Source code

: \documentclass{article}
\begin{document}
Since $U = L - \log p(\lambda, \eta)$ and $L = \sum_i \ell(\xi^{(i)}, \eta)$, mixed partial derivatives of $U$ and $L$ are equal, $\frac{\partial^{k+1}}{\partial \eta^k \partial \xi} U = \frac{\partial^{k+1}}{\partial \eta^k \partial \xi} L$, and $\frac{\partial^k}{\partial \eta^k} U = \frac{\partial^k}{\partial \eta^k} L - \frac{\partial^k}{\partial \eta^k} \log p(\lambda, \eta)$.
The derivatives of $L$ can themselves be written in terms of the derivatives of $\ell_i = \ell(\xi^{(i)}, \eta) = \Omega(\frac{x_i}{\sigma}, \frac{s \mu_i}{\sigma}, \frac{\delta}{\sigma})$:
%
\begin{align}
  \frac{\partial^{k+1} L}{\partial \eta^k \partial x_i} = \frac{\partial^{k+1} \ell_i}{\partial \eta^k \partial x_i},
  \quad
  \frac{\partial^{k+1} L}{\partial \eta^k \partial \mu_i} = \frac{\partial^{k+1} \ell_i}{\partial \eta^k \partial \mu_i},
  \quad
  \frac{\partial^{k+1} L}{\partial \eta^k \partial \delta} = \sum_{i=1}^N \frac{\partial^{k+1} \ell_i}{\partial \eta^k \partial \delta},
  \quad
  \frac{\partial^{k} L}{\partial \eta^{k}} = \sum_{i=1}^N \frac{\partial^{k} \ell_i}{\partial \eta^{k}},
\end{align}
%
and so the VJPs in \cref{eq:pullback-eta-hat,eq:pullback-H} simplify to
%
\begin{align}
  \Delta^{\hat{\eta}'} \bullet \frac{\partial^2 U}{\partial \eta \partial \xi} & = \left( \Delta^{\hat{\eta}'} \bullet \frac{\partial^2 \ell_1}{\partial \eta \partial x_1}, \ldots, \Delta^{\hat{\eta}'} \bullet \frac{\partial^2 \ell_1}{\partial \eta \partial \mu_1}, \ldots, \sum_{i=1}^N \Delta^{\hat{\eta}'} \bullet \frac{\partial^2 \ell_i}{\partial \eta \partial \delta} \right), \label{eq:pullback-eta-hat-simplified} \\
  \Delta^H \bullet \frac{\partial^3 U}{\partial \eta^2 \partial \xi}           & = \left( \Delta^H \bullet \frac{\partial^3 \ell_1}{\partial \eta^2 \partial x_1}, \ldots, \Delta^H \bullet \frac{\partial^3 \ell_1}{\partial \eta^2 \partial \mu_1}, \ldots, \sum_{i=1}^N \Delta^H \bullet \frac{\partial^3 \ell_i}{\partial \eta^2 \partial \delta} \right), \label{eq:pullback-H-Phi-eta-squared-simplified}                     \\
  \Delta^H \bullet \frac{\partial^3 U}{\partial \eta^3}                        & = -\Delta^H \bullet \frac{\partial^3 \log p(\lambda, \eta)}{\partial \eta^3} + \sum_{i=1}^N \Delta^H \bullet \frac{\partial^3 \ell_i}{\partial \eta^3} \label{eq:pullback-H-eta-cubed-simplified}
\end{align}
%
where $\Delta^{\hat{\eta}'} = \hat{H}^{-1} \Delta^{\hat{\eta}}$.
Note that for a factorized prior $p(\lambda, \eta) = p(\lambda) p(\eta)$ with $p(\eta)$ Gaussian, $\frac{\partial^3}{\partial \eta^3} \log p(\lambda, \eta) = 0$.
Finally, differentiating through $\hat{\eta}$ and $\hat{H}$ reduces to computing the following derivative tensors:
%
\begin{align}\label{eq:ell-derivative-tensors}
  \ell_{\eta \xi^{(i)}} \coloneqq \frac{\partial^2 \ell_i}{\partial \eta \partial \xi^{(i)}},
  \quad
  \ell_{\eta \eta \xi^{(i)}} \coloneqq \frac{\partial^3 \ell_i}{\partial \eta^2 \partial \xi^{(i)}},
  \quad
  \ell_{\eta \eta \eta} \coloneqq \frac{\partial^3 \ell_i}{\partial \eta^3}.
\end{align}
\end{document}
★ ★ ★
For every line above with the word "begin" in it, make a copy.

\begin{document}
\begin{align}
\begin{align}
\begin{align}\label{eq:ell-derivative-tensors}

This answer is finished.